El bicho se marchó por donde entró para no mezclarse con aquellos seres humanos tan raritos.

—¡Lo siento, lo siento! No quise —dijo Kise— darte a ti… Ay, ¿estás bien?

El coche no se ventiló con la entrada de aire, pero Kise . Se hiperventiló, de hecho.

La respuesta de Kasamatsu fue un codazo.

El atasco continuó. Todo tipo de coches seguían apiñándose como la legión de fans de Kise en los entrenamientos. Del mismo modo que aquellas chicas soltaban todo tipo de grititos, los coches protestaban a golpe de claxon.

A Kasamatsu le flaquearon las fuerzas y dejó que el claxon rugiese en su lugar. Sonó como cuando Hayakawa se quedó afónico abucheando al Fukuda en la Interhigh.

Kise se rió él solo con aquel ruido, pasando una mano por el cabello y dejando que un reguero de sudor se deslizase hasta su barbilla.

Hasta estaba guapo cuando le faltaba higiene. Qué injusticia.
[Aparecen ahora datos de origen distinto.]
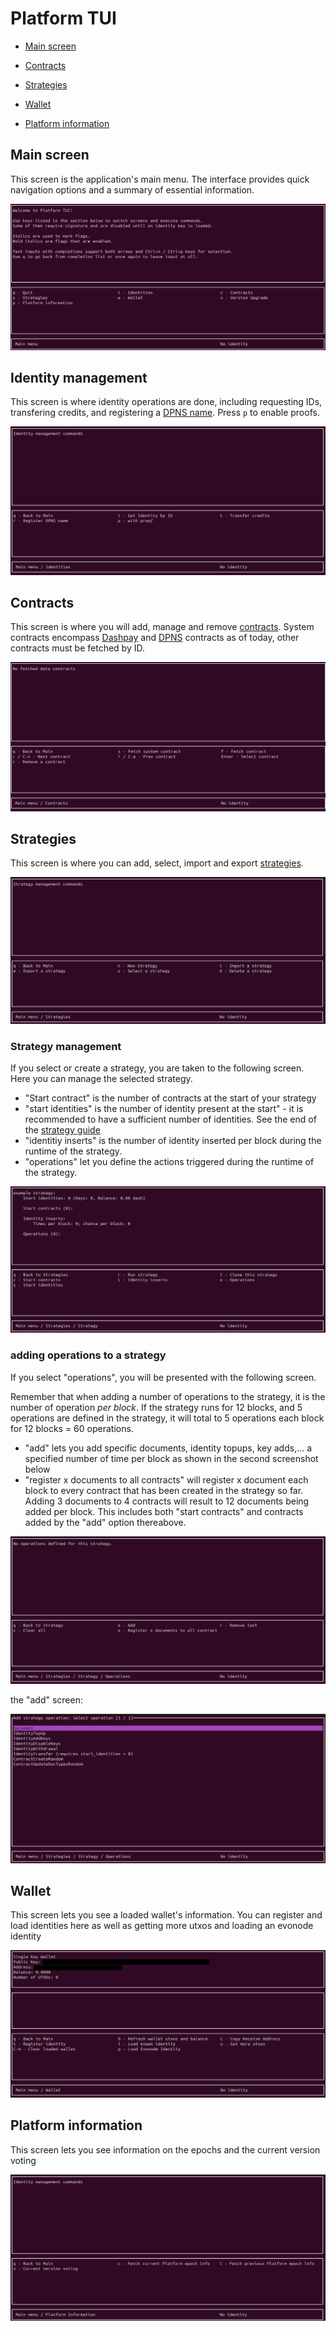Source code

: # Platform TUI

- [Main screen](#main-screen)

- [Contracts](#contracts)

- [Strategies](#strategies)

- [Wallet](#wallet)

- [Platform information](#platform-information)


## Main screen

This screen is the application's main menu. The interface provides quick navigation options and a summary of essential information.


![](./img/TUI-1.png)


## Identity management

This screen is where identity operations are done, including requesting IDs, transfering credits, and registering a [DPNS name](https://docs.dash.org/projects/platform/en/stable/docs/explanations/dpns.html). Press `p` to enable proofs. 

![](./img/TUI-2.png)


## Contracts

This screen is where you will add, manage and remove [contracts](https://docs.dash.org/projects/platform/en/stable/docs/tutorials/contracts-and-documents.html). System contracts encompass [Dashpay](https://docs.dash.org/projects/platform/en/stable/docs/explanations/dashpay.html) and [DPNS](https://docs.dash.org/projects/platform/en/stable/docs/explanations/dpns.html) contracts as of today, other contracts must be fetched by ID.   

![](./img/TUI-8.png)


## Strategies

This screen is where you can add, select, import and export [strategies](https://www.dash.org/blog/strategy-tests-usage-guide/). 

![](./img/TUI-11-2.png)

### Strategy management

If you select or create a strategy, you are taken to the following screen. Here you can manage the selected strategy.

- "Start contract" is the number of contracts at the start of your strategy
- "start identities" is the number of identity present at the start" - it is recommended to have a sufficient number of identities. See the end of the [strategy guide](https://www.dash.org/blog/strategy-tests-usage-guide/) 
- "identitiy inserts" is the number of identity inserted per block during the runtime of the strategy. 
- "operations" let you define the actions triggered during the runtime of the strategy.

![](./img/TUI-13.png)

### adding operations to a strategy
If you select "operations", you will be presented with the following screen.

Remember that when adding a number of operations to the strategy, it is the number of operation *per block*. If the strategy runs for 12 blocks, and 5 operations are defined in the strategy, it will total to 5 operations each block for 12 blocks = 60 operations.   

- "add" lets you add specific documents, identity topups, key adds,... a specified number of time per block as shown in the second screenshot below
- "register x documents to all contracts" will register x document each block to every contract that has been created in the strategy so far. Adding 3 documents to 4 contracts will result to 12 documents being added per block. This includes both "start contracts" and contracts added by the "add" option thereabove.   

![](./img/TUI-28.png)

the "add" screen:

![](./img/TUI-29.png)


## Wallet

This screen lets you see a loaded wallet's information. You can register and load identities here as well as getting more utxos and loading an evonode identity

![](./img/TUI-43.png)


## Platform information


This screen lets you see information on the epochs and the current version voting

![](./img/TUI-49.png)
—No te enfades. El atasco no se pasará más rápido así. Ya sé, ¿por qué no ponemos música? ¡Ea!

Encendió la radio. Lo primero que sonó fue un debate sobre el impacto del budismo en Canadá. Era apasionante, de eso no había duda, pero no era lo que Kasamatsu, y mucho menos Kise, estaban dispuestos a escuchar.

Kise pulsó botones al azar hasta dar con un canal de música sesentera.

—¡Me encanta esta canción! Una vecina mía, que era muy amiga de mi abuela, siempre la cantaba cuando venía a casa —Kise siguió sonriendo mientras rememoraba su infancia—. Yo se la cantaba y me daba unas monedillas, jeje. ¡Oh, espera! ¡El estribillo, el estribillo!

Subió el volumen y se puso a cantar —o a chillar, en su caso— dándolo todo. Podría dejar el baloncesto y el mundo de la moda y dedicarse a ser al death metal. Tendría futuro.

—¡Kise, no grites!

Lo peor de todo, más que la voz chillona de Kise, el calor achicharrador y la fila interminable de coches que había ante ellos, era que Kasamatsu también se sabía esa canción.

—Vamos, senpai, ¡únete! Ni que tuvieras nada mejor que hacer.

Empezó con un silbido, siguió tarareando y moviendo disimuladamente el pie. Acabó cantado, muy a su pesar y con un sonrojo que sí era cantoso, junto a Kise. Ahí estaban los dos, haciendo el payaso y dándole al claxon cuando el coro decía "¡uh! ¡uh!". Era un concierto fantástico en el que solo había sitio para ellos. Personal, único e irrepetible.

La canción terminó, pero pronto llegó otra que Kise se sabía al dedillo. Esa la cantó solo, con Kasamatsu deleitándose con lo feliz y tonto, pero sobre todo feliz, que parecía su copiloto. Sonrió sin darse cuenta de que el nerviosismo previo y la tensión que le estaba haciendo mella en la espalda se habían ido. Quizás con el bicho. O con la canción de antes. A saber.